Humans logo

Miles Away From Dawn

How far till they find the truth?

By Joshua BrownPublished 5 years ago 8 min read

The first time they reached out, I was laying in bed half asleep around 3am. It was a Thursday morning when I felt the watch vibrate on my wrist. The light from its tiny screen were sun rays scorching my pupils in the midnight of my room. I squinted to put together the words from its startling message. They were pieces to a puzzle which at the time, I didn’t know I’d still be trying to solve 6 months later. The sender, unknown, but the message read,

“The Black Book

Chapter One:

There are wolves that lie in wait,

in wool,

to take their weight in blood,

from sheep in blissful ignorance.

The moon is full,

the night is Miles long,

the shepherd’s eyes are heavy.

Will you keep watch?

Dawn is near….”

“Who the hell is this,” the words crawled out of the grave of my dry throat. I took a sip of the tepid cup of camomile tea next to my bed and wrestled with sleep until my alarm signaled the end of the fight at 6am. I mustered what little strength I had, peeling myself off of the canvas of my mattress. It told the story of a man losing his fight with sleep. I knew that scene well and if anyone looked close enough, they’d see the bigger picture was a man losing his fight with life itself. Though, this was not the time to think about such weighty things. I scrambled to get ready for work and rushed out the door.

I drove my red 1992 Mustang to work. Taking my gun, badge, and chapstick out of the armrest, I walked into the office. “Yo, Davis, you’re late,” Hicks shouted across the floor, loud enough for the entire precinct to cast their uninviting eyes on the black sheep of the force. I shrugged it off, walked to my desk, and found a note that read, “see me in my office.” “Maybe she’s finally letting me go,” the thought crossed the intersection of my mind as a sigh of exhaustion escaped me.

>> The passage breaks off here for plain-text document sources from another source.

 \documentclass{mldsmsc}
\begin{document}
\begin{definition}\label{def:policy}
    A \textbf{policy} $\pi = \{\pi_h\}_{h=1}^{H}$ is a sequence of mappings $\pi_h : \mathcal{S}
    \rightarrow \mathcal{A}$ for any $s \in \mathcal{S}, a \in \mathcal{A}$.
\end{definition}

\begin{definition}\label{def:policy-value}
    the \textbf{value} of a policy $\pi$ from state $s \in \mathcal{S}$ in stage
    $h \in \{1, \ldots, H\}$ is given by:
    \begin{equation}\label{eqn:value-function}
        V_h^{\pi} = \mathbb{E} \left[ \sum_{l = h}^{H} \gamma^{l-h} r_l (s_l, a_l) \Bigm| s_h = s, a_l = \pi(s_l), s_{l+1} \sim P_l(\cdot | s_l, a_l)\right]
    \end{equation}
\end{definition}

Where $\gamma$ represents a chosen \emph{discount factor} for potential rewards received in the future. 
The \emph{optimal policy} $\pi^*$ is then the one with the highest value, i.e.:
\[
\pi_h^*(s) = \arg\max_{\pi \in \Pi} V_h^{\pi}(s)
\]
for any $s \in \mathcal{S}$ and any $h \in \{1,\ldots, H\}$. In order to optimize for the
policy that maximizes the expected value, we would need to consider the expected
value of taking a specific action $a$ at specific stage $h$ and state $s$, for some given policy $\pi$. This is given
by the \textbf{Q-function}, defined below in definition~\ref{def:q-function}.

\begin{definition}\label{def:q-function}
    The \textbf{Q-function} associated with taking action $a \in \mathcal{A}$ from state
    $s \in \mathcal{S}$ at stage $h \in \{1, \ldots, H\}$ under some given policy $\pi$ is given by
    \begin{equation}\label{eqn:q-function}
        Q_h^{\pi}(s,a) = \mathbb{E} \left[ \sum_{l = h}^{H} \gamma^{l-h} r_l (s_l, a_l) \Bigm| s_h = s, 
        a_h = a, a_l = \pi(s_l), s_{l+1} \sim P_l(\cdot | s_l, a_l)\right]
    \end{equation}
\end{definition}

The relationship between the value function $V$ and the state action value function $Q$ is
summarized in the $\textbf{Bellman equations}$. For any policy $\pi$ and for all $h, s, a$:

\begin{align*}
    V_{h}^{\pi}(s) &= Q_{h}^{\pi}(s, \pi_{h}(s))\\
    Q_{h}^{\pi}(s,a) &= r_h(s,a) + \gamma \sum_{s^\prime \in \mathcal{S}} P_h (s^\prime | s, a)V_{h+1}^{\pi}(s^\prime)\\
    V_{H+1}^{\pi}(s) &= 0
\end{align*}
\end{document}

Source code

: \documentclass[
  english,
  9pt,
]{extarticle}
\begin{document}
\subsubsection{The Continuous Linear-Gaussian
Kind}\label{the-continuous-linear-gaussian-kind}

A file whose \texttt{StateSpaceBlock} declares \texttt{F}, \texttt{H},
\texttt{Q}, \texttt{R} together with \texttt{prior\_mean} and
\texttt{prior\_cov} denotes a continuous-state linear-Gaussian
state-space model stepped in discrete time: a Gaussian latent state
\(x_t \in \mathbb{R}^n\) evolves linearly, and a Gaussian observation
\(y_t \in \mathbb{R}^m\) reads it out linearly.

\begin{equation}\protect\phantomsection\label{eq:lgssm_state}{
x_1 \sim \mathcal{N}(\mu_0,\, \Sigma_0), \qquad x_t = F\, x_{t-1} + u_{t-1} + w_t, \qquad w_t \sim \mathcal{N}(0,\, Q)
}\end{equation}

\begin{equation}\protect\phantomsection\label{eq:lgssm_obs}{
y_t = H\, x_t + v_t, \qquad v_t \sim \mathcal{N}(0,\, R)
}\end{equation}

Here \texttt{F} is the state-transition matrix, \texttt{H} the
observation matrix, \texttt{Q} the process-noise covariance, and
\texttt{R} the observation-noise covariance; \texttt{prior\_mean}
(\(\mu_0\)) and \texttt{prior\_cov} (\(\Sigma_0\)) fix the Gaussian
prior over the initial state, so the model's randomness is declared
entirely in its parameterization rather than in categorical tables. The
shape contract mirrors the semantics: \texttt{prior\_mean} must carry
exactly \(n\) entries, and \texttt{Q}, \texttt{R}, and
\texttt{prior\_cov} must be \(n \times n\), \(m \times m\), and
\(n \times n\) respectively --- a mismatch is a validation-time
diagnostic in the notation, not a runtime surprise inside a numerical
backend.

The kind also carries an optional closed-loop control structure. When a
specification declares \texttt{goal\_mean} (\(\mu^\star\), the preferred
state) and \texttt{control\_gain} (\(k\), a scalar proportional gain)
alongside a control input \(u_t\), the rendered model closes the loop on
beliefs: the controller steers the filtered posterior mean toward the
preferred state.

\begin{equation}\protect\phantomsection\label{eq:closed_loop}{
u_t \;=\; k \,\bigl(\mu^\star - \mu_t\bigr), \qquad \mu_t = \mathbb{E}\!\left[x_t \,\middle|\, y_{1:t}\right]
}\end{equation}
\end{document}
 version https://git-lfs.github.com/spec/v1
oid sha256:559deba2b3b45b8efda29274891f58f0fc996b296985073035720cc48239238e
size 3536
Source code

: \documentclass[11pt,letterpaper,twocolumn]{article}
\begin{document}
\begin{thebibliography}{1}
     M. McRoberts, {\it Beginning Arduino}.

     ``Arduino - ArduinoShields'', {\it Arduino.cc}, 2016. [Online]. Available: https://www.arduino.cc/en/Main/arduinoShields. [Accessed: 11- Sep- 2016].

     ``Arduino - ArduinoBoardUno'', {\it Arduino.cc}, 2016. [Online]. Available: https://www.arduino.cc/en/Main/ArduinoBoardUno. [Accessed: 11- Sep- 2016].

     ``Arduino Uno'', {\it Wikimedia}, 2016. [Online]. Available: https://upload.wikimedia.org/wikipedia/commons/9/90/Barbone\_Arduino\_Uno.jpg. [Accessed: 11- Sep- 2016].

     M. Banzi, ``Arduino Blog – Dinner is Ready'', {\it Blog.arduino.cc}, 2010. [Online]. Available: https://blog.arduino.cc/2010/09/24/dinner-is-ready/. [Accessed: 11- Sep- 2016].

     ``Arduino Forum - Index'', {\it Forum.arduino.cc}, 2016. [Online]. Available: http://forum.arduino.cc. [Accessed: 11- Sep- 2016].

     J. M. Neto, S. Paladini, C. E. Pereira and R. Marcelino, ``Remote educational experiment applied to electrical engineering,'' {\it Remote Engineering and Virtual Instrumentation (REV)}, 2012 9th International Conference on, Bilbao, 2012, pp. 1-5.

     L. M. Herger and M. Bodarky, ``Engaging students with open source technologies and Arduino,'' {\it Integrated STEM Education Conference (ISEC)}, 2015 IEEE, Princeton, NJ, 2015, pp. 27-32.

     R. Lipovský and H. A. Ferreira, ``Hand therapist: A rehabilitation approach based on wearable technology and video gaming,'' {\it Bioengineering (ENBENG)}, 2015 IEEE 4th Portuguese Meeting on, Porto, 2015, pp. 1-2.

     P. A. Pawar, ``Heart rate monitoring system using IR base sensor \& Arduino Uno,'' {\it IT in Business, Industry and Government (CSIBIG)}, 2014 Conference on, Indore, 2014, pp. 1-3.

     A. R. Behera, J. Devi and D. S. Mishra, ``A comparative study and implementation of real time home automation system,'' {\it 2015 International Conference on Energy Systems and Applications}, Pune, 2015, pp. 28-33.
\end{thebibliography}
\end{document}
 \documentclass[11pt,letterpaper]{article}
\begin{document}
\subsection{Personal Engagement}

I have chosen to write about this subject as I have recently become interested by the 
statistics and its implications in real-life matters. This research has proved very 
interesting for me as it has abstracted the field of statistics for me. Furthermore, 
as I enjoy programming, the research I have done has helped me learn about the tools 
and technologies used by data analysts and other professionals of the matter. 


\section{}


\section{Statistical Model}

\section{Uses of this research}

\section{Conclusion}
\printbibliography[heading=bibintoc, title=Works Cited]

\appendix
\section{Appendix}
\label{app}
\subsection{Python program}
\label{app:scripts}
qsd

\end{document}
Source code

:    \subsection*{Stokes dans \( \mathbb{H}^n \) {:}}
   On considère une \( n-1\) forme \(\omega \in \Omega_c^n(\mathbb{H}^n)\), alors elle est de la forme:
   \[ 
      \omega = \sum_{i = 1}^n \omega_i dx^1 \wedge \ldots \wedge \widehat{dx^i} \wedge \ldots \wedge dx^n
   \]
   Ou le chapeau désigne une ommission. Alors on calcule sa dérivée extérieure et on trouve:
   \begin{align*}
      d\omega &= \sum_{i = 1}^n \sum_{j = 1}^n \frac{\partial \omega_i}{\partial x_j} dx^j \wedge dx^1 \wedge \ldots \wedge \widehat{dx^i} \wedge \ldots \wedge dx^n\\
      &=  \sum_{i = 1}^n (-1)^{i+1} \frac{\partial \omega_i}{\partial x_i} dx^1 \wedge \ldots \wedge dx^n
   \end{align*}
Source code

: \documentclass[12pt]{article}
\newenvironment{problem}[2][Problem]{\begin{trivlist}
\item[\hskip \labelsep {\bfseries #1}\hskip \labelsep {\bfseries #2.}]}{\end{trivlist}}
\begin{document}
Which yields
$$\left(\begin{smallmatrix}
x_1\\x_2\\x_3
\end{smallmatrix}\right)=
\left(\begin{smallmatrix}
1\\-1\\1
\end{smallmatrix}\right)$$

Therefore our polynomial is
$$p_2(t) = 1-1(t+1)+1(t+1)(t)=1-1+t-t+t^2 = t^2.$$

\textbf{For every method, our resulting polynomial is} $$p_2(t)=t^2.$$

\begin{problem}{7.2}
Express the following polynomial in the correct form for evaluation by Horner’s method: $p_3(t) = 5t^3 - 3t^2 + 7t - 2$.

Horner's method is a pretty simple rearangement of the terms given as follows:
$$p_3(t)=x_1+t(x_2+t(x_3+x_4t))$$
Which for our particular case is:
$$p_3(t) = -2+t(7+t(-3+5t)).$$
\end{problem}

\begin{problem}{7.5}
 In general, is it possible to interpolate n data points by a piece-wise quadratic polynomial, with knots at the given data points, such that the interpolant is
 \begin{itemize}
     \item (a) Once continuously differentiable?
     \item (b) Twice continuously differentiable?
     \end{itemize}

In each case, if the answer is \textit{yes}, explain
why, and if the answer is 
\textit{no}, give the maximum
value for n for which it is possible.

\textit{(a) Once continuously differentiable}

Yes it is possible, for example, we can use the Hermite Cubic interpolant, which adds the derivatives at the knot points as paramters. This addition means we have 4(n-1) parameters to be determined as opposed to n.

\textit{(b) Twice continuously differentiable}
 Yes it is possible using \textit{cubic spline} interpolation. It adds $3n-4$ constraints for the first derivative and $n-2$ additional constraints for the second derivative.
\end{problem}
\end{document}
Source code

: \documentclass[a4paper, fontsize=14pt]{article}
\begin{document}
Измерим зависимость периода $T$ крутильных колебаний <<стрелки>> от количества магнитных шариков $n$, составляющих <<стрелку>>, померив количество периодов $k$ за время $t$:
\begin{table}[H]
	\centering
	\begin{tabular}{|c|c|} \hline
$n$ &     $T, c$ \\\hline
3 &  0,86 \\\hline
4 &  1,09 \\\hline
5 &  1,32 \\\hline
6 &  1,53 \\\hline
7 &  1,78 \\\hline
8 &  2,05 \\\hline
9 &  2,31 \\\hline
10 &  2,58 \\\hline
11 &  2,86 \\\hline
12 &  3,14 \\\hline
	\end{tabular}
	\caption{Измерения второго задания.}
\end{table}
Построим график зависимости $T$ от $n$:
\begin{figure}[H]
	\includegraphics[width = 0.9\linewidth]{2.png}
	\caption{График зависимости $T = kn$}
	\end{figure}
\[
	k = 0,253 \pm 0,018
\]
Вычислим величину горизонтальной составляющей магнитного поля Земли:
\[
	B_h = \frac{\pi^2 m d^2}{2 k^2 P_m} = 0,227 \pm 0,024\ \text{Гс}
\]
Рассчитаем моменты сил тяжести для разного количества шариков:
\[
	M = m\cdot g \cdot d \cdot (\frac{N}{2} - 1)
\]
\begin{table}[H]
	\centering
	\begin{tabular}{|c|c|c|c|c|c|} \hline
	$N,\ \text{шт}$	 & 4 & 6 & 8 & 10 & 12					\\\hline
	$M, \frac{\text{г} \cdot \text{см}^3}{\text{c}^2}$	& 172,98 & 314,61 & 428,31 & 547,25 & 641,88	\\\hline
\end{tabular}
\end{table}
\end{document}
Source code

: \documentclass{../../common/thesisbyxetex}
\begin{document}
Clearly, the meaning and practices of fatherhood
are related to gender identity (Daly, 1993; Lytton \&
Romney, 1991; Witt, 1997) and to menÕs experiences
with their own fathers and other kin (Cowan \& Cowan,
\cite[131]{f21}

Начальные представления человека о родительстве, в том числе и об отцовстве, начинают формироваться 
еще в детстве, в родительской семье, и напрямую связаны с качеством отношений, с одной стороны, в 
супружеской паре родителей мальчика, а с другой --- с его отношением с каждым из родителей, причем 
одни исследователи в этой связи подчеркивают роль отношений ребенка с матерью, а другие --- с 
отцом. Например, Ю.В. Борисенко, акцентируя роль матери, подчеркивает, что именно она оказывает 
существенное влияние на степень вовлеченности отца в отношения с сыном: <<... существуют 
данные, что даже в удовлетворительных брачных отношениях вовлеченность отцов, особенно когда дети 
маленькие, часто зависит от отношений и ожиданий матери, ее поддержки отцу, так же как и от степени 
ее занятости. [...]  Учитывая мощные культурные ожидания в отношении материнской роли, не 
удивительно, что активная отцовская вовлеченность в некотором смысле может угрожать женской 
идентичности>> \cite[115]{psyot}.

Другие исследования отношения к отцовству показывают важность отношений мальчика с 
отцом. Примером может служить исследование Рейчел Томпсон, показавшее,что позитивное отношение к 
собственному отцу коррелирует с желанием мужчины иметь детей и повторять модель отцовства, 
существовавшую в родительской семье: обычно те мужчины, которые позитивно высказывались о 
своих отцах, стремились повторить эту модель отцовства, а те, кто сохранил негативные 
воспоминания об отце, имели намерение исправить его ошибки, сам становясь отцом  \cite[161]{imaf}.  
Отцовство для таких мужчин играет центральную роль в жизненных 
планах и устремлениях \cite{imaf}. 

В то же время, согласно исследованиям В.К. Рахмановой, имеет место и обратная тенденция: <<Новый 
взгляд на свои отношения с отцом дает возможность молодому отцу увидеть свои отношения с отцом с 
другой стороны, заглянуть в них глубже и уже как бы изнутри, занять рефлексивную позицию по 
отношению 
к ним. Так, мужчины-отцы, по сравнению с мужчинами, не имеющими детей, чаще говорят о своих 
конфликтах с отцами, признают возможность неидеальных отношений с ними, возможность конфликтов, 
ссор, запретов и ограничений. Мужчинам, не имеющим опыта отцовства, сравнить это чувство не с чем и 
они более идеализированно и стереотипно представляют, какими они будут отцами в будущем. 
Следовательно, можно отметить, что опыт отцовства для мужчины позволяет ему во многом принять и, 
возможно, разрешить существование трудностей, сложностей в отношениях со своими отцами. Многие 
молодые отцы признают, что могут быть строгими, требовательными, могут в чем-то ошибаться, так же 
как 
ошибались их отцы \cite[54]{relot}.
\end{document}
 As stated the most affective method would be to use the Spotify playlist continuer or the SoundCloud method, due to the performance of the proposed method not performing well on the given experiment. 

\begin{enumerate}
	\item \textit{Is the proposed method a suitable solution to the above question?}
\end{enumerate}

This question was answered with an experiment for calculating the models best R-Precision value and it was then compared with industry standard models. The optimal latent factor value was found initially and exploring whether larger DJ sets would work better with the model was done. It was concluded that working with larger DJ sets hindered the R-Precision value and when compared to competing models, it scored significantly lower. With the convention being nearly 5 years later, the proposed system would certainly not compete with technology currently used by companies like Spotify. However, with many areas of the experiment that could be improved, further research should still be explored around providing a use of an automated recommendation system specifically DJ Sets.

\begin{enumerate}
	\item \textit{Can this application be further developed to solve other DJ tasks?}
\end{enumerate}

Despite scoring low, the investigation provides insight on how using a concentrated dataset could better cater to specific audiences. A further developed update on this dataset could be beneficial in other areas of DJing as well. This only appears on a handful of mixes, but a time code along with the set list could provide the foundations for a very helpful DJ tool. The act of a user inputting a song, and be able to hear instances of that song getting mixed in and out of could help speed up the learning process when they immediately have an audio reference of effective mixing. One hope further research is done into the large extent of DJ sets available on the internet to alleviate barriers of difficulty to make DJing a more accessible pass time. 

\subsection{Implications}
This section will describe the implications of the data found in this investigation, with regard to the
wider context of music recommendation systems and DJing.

Before I got the chance to knock on the door, “Come in” was yelled from the other side. “Hey Sarge, you wanted to see me,” I said hesitantly. “Close the door behind you,” she said, resting her elbows on the desk, clasping her hands together below her chin, she looked at me intently. The furrow in her brow, signified her utter disgust. It hadn’t always been there. “Detective Davis, I have an assignment for you, it’s a simple babysitting detail. Lunar Pharmaceuticals has asked that we post some officers outside their offices for the next few days while they’re gearing up to release some, new, miracle drug.”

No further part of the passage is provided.